En outre, les partis politiques n’existant officiellement pas en Iran, les élus se regroupent autour de factions, de groupes et de tendances diverses. C’est ainsi que, durant les campagnes électorales, les candidats se rassemblent autour d’une même liste, ou peuvent figurer simultanément sur plusieurs, suivant leurs intérêts et les jeux d’alliances en cours. Tandis que d’autres choisissent de rester indépendants.
Enfin, une caractéristique des campagnes électorales en Iran, est leur très courte durée : s’étalant, pour l’élection de la dixième législature du Majles, du 18 février au 25 février 2016, elles n’offrent aux que peu de temps de campagne aux candidats inconnus. Doublée d’un nombre important de candidats, les élections législatives connaissent, en général, un taux de participation moindre que les élections présidentielles. Les listes sont tirées par une figure populaire.
4. La montée vers les élections et la campagne électorale
Fin 2015, fort de ses succès diplomatiques, le Président Rohani place ses espoirs dans l’élection d’un Majles plus ouvert à la coopération qu’à l’hostilité à son égard, ainsi que de son gouvernement.

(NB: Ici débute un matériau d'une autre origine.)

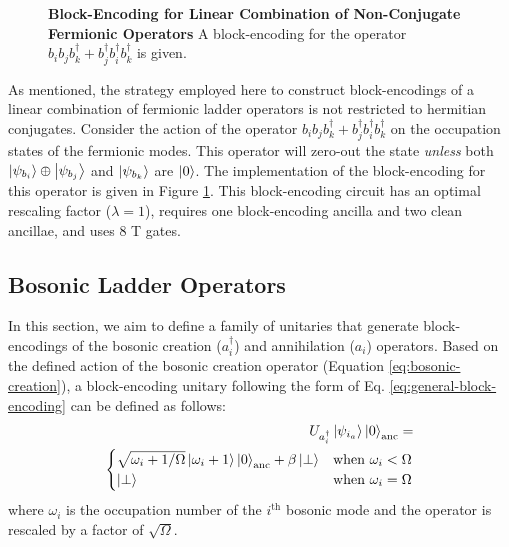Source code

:\begin{figure}
    
    \caption{
        \textbf{Block-Encoding for Linear Combination of Non-Conjugate Fermionic Operators}
        A block-encoding for the operator $b_i b_j b_k^\dagger + b_j^\dagger b_i^\dagger b_k^\dagger$ is given.
    }
    \label{fig:fermionic-be-lc-not-conjugate}
\end{figure}

As mentioned, the strategy employed here to construct block-encodings of a linear combination of fermionic ladder operators is not restricted to hermitian conjugates.
Consider the action of the operator $b_i b_j b_k^\dagger + b_j^\dagger b_i^\dagger b_k^\dagger$ on the occupation states of the fermionic modes.
This operator will zero-out the state \textit{unless} both $\ket{\psi_{b_i}} \oplus \ket{\psi_{b_j}}$ and $\ket{\psi_{b_k}}$ are $\ket{0}$.
The implementation of the block-encoding for this operator is given in Figure \ref{fig:fermionic-be-lc-not-conjugate}.
This block-encoding circuit has an optimal rescaling factor ($\lambda = 1$), requires one block-encoding ancilla and two clean ancillae, and uses $8$ T gates.

\subsection{Bosonic Ladder Operators}

In this section, we aim to define a family of unitaries that generate block-encodings of the bosonic creation ($a_i^\dagger$) and annihilation ($a_i$) operators.
Based on the defined action of the bosonic creation operator (Equation \ref{eq:bosonic-creation}), a block-encoding unitary following the form of Eq. \ref{eq:general-block-encoding} can be defined as follows: 
\begin{equation}
    \label{eq:be-bos-creation}
    \begin{split}
        U_{a^\dagger_i} \ket{\psi_{i_a}} \ket{0}_\text{anc} = \\
        \begin{cases}
            \sqrt{\omega_i + 1 / \Omega} \ket{\omega_i + 1} \ket{0}_\text{anc} + \beta \ket{\perp} & \text{when } \omega_i < \Omega \\
            \ket{\perp} & \text{when } \omega_i = \Omega \\
        \end{cases}
    \end{split}
\end{equation}
where $\omega_i$ is the occupation number of the $i^\text{th}$ bosonic mode and the operator is rescaled by a factor of $\sqrt{\Omega}$.

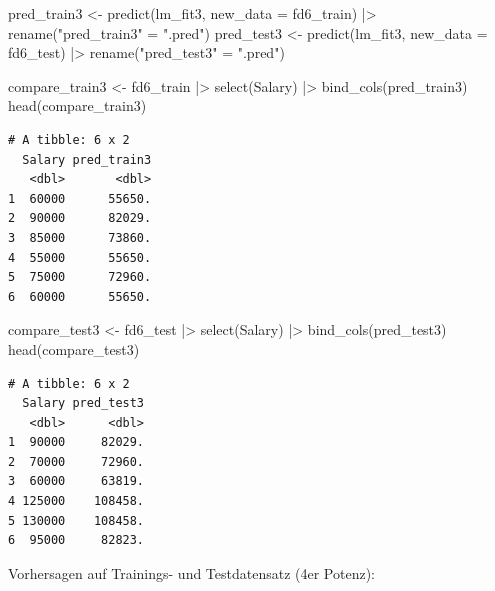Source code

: \documentclass[
  letterpaper,
  DIV=11,
  numbers=noendperiod]{scrartcl}
\newenvironment{Shaded}{\begin{snugshade}}{\end{snugshade}}
\newcommand{\AttributeTok}[1]{\textcolor[rgb]{0.40,0.45,0.13}{#1}}
\newcommand{\FunctionTok}[1]{\textcolor[rgb]{0.28,0.35,0.67}{#1}}
\newcommand{\NormalTok}[1]{\textcolor[rgb]{0.00,0.23,0.31}{#1}}
\newcommand{\OtherTok}[1]{\textcolor[rgb]{0.00,0.23,0.31}{#1}}
\newcommand{\SpecialCharTok}[1]{\textcolor[rgb]{0.37,0.37,0.37}{#1}}
\newcommand{\StringTok}[1]{\textcolor[rgb]{0.13,0.47,0.30}{#1}}
\begin{document}
\begin{Shaded}
\begin{Highlighting}[]
\NormalTok{pred\_train3 }\OtherTok{\textless{}{-}} \FunctionTok{predict}\NormalTok{(lm\_fit3, }\AttributeTok{new\_data =}\NormalTok{ fd6\_train) }\SpecialCharTok{|\textgreater{}} \FunctionTok{rename}\NormalTok{(}\StringTok{"pred\_train3"} \OtherTok{=} \StringTok{".pred"}\NormalTok{)}
\NormalTok{pred\_test3 }\OtherTok{\textless{}{-}} \FunctionTok{predict}\NormalTok{(lm\_fit3, }\AttributeTok{new\_data =}\NormalTok{ fd6\_test) }\SpecialCharTok{|\textgreater{}}  \FunctionTok{rename}\NormalTok{(}\StringTok{"pred\_test3"} \OtherTok{=} \StringTok{".pred"}\NormalTok{)}

\NormalTok{compare\_train3 }\OtherTok{\textless{}{-}}\NormalTok{ fd6\_train }\SpecialCharTok{|\textgreater{}} 
  \FunctionTok{select}\NormalTok{(Salary) }\SpecialCharTok{|\textgreater{}} 
  \FunctionTok{bind\_cols}\NormalTok{(pred\_train3)}
\FunctionTok{head}\NormalTok{(compare\_train3)}
\end{Highlighting}
\end{Shaded}

\begin{verbatim}
# A tibble: 6 x 2
  Salary pred_train3
   <dbl>       <dbl>
1  60000      55650.
2  90000      82029.
3  85000      73860.
4  55000      55650.
5  75000      72960.
6  60000      55650.
\end{verbatim}

\begin{Shaded}
\begin{Highlighting}[]
\NormalTok{compare\_test3 }\OtherTok{\textless{}{-}}\NormalTok{ fd6\_test }\SpecialCharTok{|\textgreater{}} 
  \FunctionTok{select}\NormalTok{(Salary) }\SpecialCharTok{|\textgreater{}} 
  \FunctionTok{bind\_cols}\NormalTok{(pred\_test3)}
\FunctionTok{head}\NormalTok{(compare\_test3)}
\end{Highlighting}
\end{Shaded}

\begin{verbatim}
# A tibble: 6 x 2
  Salary pred_test3
   <dbl>      <dbl>
1  90000     82029.
2  70000     72960.
3  60000     63819.
4 125000    108458.
5 130000    108458.
6  95000     82823.
\end{verbatim}

Vorhersagen auf Trainings- und Testdatensatz (4er Potenz):
\end{document}
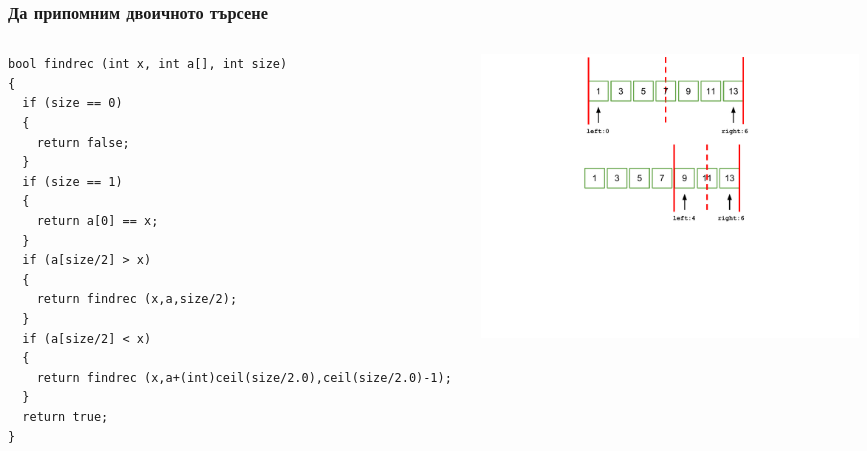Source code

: \documentclass{beamer}
\begin{document}
\begin{frame}[fragile]
\frametitle{Да припомним двоичното търсене}



\begin{columns}[t]
  \begin{column}{0.5\textwidth}

\begin{lstlisting}
bool findrec (int x, int a[], int size)
{
  if (size == 0)
  {
    return false;
  }
  if (size == 1)
  {
    return a[0] == x;
  }
  if (a[size/2] > x)
  {
    return findrec (x,a,size/2);
  }
  if (a[size/2] < x)
  {
    return findrec (x,a+(int)ceil(size/2.0),ceil(size/2.0)-1);
  }
  return true;
}
\end{lstlisting}


  \end{column}
  \begin{column}{0.5\textwidth}
\vspace*{-1pt}
\hspace*{-50pt}
\includegraphics[width=10cm]{images/binsearch_smaller} 

  \end{column}
\end{columns}



\end{frame}
\end{document}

4.1. Le dépôt et la sélection des candidatures
L’ouverture, le 19 décembre 2015, des inscriptions à la candidature pour le Majles donne le coup d’envoi du processus électoral. Le nombre de candidatures déposées atteint rapidement un chiffre important, à savoir celui de 12.123 candidats, soit près du double que pour les élections de 2012. Ce nombre élevé s’explique par la volonté des modérés et des réformateurs de participer aux élections, dans la suite de l’arrivée au pouvoir d’Hassan Rohani. Les appels au dépôts de candidatures ont en effet été répétés à plusieurs reprises par les modérés, à la différence des précédentes législatives. De ces douze mille candidatures, le Conseil des gardiens n’en validera que 6.229, parmi lesquelles 586 femmes sont autorisées à concourir. Certaines circonscriptions émergent de par leur importance, et le nombre de leurs candidats. Téhéran en est la plus emblématique. 1121 candidats sont autorisés à se présenter au corps électoral, sur un total de 30 sièges à pourvoir.
La sélection organisée par le Conseil des gardiens crée de nombreuses tensions. Les critiques, portées notamment par le président Rohani, ont visé le grand nombre de candidatures recalées par l’organe de contrôle. Opérant cette sélection suivant les critères de défense du régime, selon certains, le Conseil est perçu comme discriminant à l’égard des réformistes voire de certains modérés, entraînant une profonde défiance de ces derniers à son égard[[Des figures ultra-conservatrices sont également disqualifiées par le Conseil des gardiens, à l’image de Hamid Rasaei pour les élections de 2016.
]].
Du côté de l’Assemblée des experts, l’élection de 2016 fait l’objet d’une attention peu commune pour cette institution : déjà, la succession du Guide Ali Khamenei, âgé de 77 ans et dont la santé fait l’objet de spéculations, pourrait être ouverte durant le mandat des experts à venir. Ensuite, certaines candidatures ont eu un écho particulier. Dont surtout celle du petit-fils de l’imam Khomeini, Hassan Khomeini[سید حسن خمینی: به صورت مستقل در انتخابات وارد شدم,, IRNA, Téhéran, 27/09/1394, [en ligne], [http://www.irna.ir/fa/News/81883288/.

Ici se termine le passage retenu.